« Je m’appelle Magdalena Van Beyeren. C’est moi, de dos, sur le tableau .

Voilà comment commence ce petit livre envoûtant.

Gaëlle Josse imagine quelques pages du journal du personnage figurant sur le tableau «  Intérieur avec femme à l’épinette  » d’Emanuel de Witte.

Je ne connaissais pas ce peintre. J’avais dû voir ce tableau une fois ou l’autre sans m’y intéresser aucunement, et voilà que depuis cette lecture, je ne cesse de le regarder !

Quelques pages de ce journal imaginaire couvrant à peine une poignée de semaines et nous voilà saisis par le charme mélancolique de cette femme.

Magdalena appartient à une famille de riches armateurs de Delft au dix-septième siècle. C’est l’époque où les riches bourgeois de Delft commandent le portrait de leur femme pour ajouter à leur prestige. On connaît les magnifiques tableaux commandés à Vermeer comme « La femme à la balance », qu’elle évoque d’ailleurs dans son journal .

Comment se fait-il qu’elle, nous ne la voyions que de dos ?

Peu à peu, elle se livre avec une sincérité bouleversante et, entre souvenirs et récit de son quotidien nous fait entrevoir son enfance, son bonheur auprès de son père, ses joies de jeune épousée, quand elle jouait de l’épinette pour son mari : «  La journée sera belle, lui disait-il, car vous avez joué pour moi. » Puis l’horizon s’assombrit, les grossesses à répétition l’épuisent, les deuils successifs de ses enfants morts en bas âge la plongent dans la mélancolie. A cela s’ajoute un lourd secret qui la mine et une religion étouffante. Elle, qui très jeune montrait un talent étonnant et remarquable pour le commerce, se retrouve cantonnée à son rôle de génitrice .

A travers elle, Gaëlle Josse nous fait mesurer combien, à l’époque, il est impossible pour une femme de s’épanouir, de donner la mesure de ses capacités dans une société où elle ne peut que se conformer au rôle qu’on lui assigne.

L’auteure, dans un style fluide et délicat, montre la riche personnalité de Magdalena, son intelligence rapide, ses émois de femme, son souci des autres, sa lucidité sur ses enfants, son mari, sur elle-même surtout ! Elle est tout aussi capable de faire une analyse fine de la situation commerciale de son pays que de décrire avec subtilité sa chambre dans laquelle elle a tenu à être peinte.

Plus largement, à travers ce petit livre, l’époque bénie du siècle d’or hollandais montre l’envers de son décor somptueux.
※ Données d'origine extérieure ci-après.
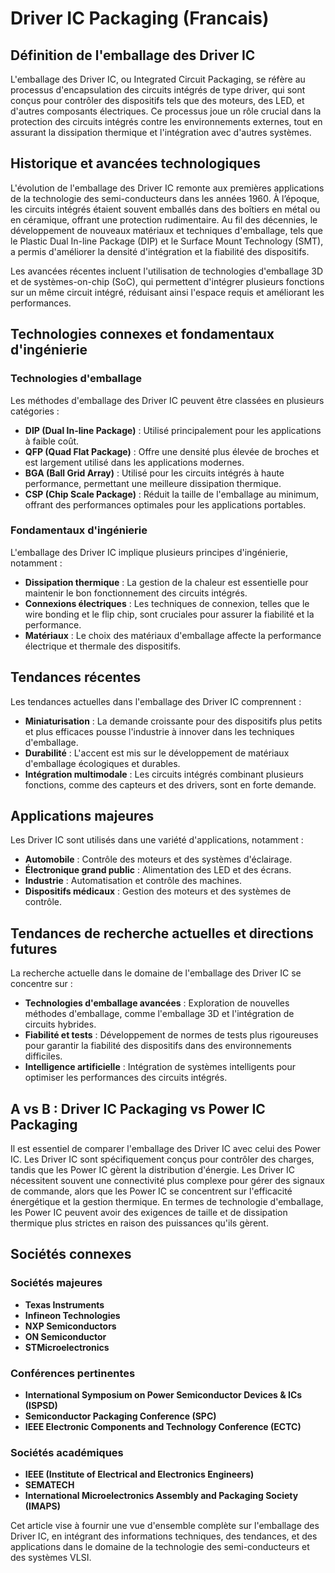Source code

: # Driver IC Packaging (Francais)

## Définition de l'emballage des Driver IC

L'emballage des Driver IC, ou Integrated Circuit Packaging, se réfère au processus d'encapsulation des circuits intégrés de type driver, qui sont conçus pour contrôler des dispositifs tels que des moteurs, des LED, et d'autres composants électriques. Ce processus joue un rôle crucial dans la protection des circuits intégrés contre les environnements externes, tout en assurant la dissipation thermique et l'intégration avec d'autres systèmes.

## Historique et avancées technologiques

L'évolution de l'emballage des Driver IC remonte aux premières applications de la technologie des semi-conducteurs dans les années 1960. À l’époque, les circuits intégrés étaient souvent emballés dans des boîtiers en métal ou en céramique, offrant une protection rudimentaire. Au fil des décennies, le développement de nouveaux matériaux et techniques d'emballage, tels que le Plastic Dual In-line Package (DIP) et le Surface Mount Technology (SMT), a permis d'améliorer la densité d'intégration et la fiabilité des dispositifs.

Les avancées récentes incluent l'utilisation de technologies d'emballage 3D et de systèmes-on-chip (SoC), qui permettent d'intégrer plusieurs fonctions sur un même circuit intégré, réduisant ainsi l'espace requis et améliorant les performances.

## Technologies connexes et fondamentaux d'ingénierie

### Technologies d'emballage

Les méthodes d'emballage des Driver IC peuvent être classées en plusieurs catégories :

- **DIP (Dual In-line Package)** : Utilisé principalement pour les applications à faible coût.
- **QFP (Quad Flat Package)** : Offre une densité plus élevée de broches et est largement utilisé dans les applications modernes.
- **BGA (Ball Grid Array)** : Utilisé pour les circuits intégrés à haute performance, permettant une meilleure dissipation thermique.
- **CSP (Chip Scale Package)** : Réduit la taille de l'emballage au minimum, offrant des performances optimales pour les applications portables.

### Fondamentaux d'ingénierie

L'emballage des Driver IC implique plusieurs principes d'ingénierie, notamment :

- **Dissipation thermique** : La gestion de la chaleur est essentielle pour maintenir le bon fonctionnement des circuits intégrés.
- **Connexions électriques** : Les techniques de connexion, telles que le wire bonding et le flip chip, sont cruciales pour assurer la fiabilité et la performance.
- **Matériaux** : Le choix des matériaux d'emballage affecte la performance électrique et thermale des dispositifs.

## Tendances récentes

Les tendances actuelles dans l'emballage des Driver IC comprennent :

- **Miniaturisation** : La demande croissante pour des dispositifs plus petits et plus efficaces pousse l'industrie à innover dans les techniques d'emballage.
- **Durabilité** : L'accent est mis sur le développement de matériaux d'emballage écologiques et durables.
- **Intégration multimodale** : Les circuits intégrés combinant plusieurs fonctions, comme des capteurs et des drivers, sont en forte demande.

## Applications majeures

Les Driver IC sont utilisés dans une variété d'applications, notamment :

- **Automobile** : Contrôle des moteurs et des systèmes d'éclairage.
- **Électronique grand public** : Alimentation des LED et des écrans.
- **Industrie** : Automatisation et contrôle des machines.
- **Dispositifs médicaux** : Gestion des moteurs et des systèmes de contrôle.

## Tendances de recherche actuelles et directions futures

La recherche actuelle dans le domaine de l'emballage des Driver IC se concentre sur :

- **Technologies d'emballage avancées** : Exploration de nouvelles méthodes d'emballage, comme l'emballage 3D et l'intégration de circuits hybrides.
- **Fiabilité et tests** : Développement de normes de tests plus rigoureuses pour garantir la fiabilité des dispositifs dans des environnements difficiles.
- **Intelligence artificielle** : Intégration de systèmes intelligents pour optimiser les performances des circuits intégrés.

## A vs B : Driver IC Packaging vs Power IC Packaging

Il est essentiel de comparer l'emballage des Driver IC avec celui des Power IC. Les Driver IC sont spécifiquement conçus pour contrôler des charges, tandis que les Power IC gèrent la distribution d'énergie. Les Driver IC nécessitent souvent une connectivité plus complexe pour gérer des signaux de commande, alors que les Power IC se concentrent sur l'efficacité énergétique et la gestion thermique. En termes de technologie d'emballage, les Power IC peuvent avoir des exigences de taille et de dissipation thermique plus strictes en raison des puissances qu'ils gèrent.

## Sociétés connexes

### Sociétés majeures

- **Texas Instruments**
- **Infineon Technologies**
- **NXP Semiconductors**
- **ON Semiconductor**
- **STMicroelectronics**

### Conférences pertinentes

- **International Symposium on Power Semiconductor Devices & ICs (ISPSD)**
- **Semiconductor Packaging Conference (SPC)**
- **IEEE Electronic Components and Technology Conference (ECTC)**

### Sociétés académiques

- **IEEE (Institute of Electrical and Electronics Engineers)**
- **SEMATECH**
- **International Microelectronics Assembly and Packaging Society (IMAPS)**

Cet article vise à fournir une vue d'ensemble complète sur l'emballage des Driver IC, en intégrant des informations techniques, des tendances, et des applications dans le domaine de la technologie des semi-conducteurs et des systèmes VLSI.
La femme vue de dos, engoncée dans sa lourde robe, la tête serrée dans sa coiffe imposante nous fait entendre une petite musique inoubliable : le regret d’être passée à côté de sa vie.

Elle n’a que trente-six ans.

Ne ratez pas le premier roman de Gaëlle Josse .

Quant à moi, je vais me précipiter sur ses autres livres….

Les Heures silencieuses, éditions Autrement, 2011.